How to extract Neurosynth studies with specific features in NiMARE?

tsalo · April 30, 2021, 3:24pm

I’m glad you were able to find the problem.

Regarding the terms themselves- they come from a very simple TF-IDF vectorization of the article abstracts. Some terms are removed automatically using a stop list, but that list is not very extensive. Not to mention that the labeling procedure comes down to basically “is this word used in the abstract?”. All of which is to say that you shouldn’t read too much into the labels, or really any automated annotation result.

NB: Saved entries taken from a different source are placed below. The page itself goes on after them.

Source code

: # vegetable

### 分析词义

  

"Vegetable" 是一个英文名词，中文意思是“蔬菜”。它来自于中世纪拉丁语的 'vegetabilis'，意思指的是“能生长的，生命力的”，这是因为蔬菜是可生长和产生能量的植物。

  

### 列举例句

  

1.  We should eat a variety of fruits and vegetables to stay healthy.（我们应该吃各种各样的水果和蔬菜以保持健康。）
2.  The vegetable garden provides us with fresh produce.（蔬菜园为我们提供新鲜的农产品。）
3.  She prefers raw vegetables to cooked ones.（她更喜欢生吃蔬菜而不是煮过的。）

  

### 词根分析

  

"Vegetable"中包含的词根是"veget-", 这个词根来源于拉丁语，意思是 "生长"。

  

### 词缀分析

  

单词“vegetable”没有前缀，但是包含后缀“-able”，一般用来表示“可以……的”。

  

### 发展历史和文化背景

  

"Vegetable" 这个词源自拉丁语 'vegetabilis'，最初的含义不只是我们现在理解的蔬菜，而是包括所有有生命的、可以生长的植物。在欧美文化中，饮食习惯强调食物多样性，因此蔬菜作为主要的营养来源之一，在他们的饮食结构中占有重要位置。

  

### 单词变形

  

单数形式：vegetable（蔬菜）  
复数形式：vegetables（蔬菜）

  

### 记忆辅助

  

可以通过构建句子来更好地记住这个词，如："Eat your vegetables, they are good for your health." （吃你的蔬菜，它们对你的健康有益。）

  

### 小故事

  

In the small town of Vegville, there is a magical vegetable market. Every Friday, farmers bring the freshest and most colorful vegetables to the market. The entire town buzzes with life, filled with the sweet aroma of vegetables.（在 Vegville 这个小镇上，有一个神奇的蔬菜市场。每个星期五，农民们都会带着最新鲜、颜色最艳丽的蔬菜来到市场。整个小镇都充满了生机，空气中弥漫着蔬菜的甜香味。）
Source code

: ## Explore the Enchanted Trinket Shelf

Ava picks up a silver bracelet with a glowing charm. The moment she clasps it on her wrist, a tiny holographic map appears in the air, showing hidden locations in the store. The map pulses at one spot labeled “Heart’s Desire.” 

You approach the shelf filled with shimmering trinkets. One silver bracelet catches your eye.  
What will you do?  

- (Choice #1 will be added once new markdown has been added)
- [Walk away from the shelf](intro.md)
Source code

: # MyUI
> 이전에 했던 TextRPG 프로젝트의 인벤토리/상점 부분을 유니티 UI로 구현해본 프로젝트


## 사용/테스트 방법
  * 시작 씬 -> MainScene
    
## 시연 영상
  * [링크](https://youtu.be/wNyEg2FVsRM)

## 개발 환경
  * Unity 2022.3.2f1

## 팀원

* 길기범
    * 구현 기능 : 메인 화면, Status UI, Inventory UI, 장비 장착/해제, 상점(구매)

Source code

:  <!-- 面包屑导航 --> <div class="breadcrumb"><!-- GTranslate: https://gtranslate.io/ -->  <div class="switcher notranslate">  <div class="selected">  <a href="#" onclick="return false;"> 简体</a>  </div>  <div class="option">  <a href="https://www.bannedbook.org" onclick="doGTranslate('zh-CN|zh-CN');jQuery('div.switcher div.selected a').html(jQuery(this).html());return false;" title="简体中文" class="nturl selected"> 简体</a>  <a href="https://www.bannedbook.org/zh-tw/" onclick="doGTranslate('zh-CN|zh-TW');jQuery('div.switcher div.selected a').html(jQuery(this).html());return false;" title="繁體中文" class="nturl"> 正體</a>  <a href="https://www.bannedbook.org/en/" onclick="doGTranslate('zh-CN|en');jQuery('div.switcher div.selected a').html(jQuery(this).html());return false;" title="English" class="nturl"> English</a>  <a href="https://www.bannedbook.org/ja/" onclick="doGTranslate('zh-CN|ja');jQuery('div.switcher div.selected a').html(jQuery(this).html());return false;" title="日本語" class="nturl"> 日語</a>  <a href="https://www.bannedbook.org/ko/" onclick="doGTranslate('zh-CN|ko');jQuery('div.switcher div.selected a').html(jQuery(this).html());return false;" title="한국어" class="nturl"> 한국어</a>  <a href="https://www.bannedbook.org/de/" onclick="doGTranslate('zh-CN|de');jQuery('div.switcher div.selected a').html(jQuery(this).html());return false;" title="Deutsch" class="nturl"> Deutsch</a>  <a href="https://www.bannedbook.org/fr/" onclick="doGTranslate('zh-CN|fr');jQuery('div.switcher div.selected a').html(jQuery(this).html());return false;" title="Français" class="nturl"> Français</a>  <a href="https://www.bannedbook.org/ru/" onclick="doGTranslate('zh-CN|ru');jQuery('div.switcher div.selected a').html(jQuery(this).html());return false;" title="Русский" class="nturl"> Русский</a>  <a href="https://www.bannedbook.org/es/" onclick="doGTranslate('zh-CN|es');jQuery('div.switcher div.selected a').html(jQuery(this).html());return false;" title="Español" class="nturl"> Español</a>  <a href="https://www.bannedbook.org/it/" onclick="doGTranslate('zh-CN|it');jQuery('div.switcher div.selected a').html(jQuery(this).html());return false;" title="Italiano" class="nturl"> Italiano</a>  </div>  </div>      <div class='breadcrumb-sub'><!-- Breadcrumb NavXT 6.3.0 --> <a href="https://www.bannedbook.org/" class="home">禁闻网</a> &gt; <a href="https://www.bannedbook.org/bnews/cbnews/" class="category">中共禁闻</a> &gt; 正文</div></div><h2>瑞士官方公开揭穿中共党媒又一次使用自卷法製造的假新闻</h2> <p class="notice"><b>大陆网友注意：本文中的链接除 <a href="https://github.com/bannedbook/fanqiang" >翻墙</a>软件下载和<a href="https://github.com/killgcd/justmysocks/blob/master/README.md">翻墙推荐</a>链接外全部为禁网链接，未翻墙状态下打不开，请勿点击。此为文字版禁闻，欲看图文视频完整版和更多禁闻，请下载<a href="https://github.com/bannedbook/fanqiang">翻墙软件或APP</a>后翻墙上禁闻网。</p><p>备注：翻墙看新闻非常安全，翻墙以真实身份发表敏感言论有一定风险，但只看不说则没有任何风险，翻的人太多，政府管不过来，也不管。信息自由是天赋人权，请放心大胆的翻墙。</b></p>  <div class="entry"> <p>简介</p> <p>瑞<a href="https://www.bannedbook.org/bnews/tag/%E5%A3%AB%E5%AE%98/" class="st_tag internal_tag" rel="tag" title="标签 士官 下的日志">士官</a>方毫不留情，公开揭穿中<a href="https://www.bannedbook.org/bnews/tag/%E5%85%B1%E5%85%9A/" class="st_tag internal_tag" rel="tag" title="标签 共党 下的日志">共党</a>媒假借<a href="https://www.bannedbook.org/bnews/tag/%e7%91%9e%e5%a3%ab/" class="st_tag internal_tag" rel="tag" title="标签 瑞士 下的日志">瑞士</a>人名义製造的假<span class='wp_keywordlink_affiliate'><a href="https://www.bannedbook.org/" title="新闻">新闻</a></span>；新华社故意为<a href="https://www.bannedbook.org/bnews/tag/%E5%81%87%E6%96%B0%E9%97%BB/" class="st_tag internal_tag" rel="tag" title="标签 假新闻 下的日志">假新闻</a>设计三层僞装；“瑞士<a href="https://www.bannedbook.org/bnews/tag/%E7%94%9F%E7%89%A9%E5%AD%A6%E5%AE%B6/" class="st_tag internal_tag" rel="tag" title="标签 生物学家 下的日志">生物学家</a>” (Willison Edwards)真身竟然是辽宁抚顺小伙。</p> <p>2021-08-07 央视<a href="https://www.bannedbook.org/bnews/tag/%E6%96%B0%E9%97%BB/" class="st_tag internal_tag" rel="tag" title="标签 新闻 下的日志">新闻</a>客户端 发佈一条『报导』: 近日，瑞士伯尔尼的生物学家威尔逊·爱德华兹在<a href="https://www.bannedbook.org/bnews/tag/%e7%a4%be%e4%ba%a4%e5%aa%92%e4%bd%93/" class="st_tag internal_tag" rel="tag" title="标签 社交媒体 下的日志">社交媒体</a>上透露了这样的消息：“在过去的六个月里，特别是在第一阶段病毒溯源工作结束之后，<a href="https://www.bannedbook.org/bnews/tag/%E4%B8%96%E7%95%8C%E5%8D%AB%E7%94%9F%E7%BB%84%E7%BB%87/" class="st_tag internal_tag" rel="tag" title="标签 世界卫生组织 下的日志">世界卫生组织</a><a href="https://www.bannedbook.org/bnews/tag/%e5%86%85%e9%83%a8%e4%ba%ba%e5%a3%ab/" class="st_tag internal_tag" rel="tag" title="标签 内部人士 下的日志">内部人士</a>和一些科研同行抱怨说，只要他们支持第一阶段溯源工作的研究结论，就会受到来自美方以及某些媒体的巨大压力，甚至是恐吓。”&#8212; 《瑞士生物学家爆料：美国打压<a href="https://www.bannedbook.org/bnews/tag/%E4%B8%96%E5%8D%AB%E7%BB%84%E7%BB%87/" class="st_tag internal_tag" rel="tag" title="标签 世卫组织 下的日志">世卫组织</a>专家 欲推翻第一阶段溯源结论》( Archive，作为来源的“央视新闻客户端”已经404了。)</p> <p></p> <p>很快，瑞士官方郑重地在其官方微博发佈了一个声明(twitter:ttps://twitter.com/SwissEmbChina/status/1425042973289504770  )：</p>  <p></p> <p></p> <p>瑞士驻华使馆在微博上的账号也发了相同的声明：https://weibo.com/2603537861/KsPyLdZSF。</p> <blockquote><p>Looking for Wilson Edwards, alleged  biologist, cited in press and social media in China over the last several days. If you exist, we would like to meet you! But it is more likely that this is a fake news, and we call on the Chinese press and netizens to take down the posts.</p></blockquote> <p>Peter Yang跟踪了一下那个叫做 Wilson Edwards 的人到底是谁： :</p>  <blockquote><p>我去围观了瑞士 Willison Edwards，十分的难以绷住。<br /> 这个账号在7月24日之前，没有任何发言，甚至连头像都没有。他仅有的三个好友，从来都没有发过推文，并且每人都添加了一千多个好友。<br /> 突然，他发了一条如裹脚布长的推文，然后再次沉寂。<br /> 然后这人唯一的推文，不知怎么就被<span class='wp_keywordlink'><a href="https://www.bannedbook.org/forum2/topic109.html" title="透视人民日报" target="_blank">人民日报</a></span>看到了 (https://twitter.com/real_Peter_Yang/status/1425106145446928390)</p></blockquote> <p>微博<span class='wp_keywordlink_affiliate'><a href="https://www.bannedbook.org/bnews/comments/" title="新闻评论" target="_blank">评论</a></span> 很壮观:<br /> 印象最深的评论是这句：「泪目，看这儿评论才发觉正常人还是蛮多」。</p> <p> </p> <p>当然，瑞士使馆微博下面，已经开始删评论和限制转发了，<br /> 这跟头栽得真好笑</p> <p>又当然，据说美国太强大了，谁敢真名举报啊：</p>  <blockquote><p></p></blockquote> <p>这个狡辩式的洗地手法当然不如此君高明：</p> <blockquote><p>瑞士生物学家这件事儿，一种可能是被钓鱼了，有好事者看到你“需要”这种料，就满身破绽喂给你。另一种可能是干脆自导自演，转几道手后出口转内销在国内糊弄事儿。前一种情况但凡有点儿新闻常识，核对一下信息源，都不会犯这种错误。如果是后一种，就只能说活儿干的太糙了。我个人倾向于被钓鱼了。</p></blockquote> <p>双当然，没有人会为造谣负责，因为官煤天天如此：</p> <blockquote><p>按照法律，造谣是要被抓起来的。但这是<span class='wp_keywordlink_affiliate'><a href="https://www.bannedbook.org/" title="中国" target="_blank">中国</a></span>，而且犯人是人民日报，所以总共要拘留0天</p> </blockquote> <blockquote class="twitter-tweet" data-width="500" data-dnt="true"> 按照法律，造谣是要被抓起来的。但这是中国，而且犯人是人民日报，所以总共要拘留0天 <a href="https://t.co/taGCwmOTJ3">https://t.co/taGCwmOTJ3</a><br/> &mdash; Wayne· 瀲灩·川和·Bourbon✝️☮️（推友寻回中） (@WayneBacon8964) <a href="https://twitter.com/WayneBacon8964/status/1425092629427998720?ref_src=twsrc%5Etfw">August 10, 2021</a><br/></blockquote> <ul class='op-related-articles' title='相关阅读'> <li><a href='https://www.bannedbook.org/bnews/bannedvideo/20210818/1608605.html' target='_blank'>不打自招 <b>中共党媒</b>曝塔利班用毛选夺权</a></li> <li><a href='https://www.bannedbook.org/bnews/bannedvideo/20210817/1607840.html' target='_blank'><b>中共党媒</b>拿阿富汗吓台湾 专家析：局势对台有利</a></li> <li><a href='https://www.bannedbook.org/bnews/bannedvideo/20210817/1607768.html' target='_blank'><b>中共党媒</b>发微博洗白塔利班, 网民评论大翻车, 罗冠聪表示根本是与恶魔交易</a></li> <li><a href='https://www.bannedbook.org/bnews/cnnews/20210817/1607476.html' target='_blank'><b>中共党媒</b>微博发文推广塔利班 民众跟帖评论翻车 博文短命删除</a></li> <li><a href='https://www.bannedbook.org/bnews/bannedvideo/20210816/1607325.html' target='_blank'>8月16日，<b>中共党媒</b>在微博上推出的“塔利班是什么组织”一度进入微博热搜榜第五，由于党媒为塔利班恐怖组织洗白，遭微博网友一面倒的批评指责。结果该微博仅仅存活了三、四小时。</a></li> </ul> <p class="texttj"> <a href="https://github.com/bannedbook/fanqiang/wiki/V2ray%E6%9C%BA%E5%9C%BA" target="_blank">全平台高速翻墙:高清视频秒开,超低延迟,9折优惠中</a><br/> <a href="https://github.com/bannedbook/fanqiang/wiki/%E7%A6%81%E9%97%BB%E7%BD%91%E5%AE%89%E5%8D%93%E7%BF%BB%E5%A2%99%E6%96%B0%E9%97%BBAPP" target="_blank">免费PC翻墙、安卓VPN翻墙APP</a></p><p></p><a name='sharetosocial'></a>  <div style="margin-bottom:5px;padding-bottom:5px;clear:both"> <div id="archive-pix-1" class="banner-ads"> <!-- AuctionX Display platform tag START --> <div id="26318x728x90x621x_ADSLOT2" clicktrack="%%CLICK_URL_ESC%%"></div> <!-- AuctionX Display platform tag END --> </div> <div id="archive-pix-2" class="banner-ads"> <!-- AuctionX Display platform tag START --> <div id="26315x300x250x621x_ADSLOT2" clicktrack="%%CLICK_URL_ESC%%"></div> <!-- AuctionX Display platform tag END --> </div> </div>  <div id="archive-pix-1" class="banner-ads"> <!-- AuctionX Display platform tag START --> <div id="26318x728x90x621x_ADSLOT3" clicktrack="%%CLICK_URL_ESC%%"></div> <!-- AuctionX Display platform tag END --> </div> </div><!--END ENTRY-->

On the bright side, I do recall that @62442katieb classified all of the labels in Neurosynth’s standard feature set into informative and uninformative groups at one point. Maybe she can provide that mapping?

One alternative that might be helpful if you’re concerned with interpretability might be to use a topic model instead. Topic models find underlying distributions among term uses in the abstracts, which generally groups terms that are used together into the same topics. The caveats regarding automated annotation still apply, of course, but at least the annotation procedure tends to produce more useful results.

linjing_jiang · April 30, 2021, 8:12pm

Thanks so much for your clarification!

A follow-up question: If I were to use the topic model, how should I do that in NiMARE? Is there any specific NiMARE function or command for this, or should I use other packages?

tsalo · April 30, 2021, 9:26pm

NiMARE has a couple of topic model tools, including Latent Dirichlet Allocation (LDA) and Generalized Correspondence Latent Dirichlet Allocation (GCLDA). LDA just uses text, while GCLDA uses both text and coordinates. The docstrings for both classes include papers in which those algorithms (not the NiMARE implementations) were used. Be forewarned, though, that GCLDA takes a very long time to train.

linjing_jiang · April 30, 2021, 10:37pm

Got it! I noticed that there are multiple GCLDA functions in NiMARE. One is under “annotate” , such as nimare.annotate.gclda and others are under “decode”, such as nimare.decode.discrete.gclda_decode_roi. Are these two types of functions the same?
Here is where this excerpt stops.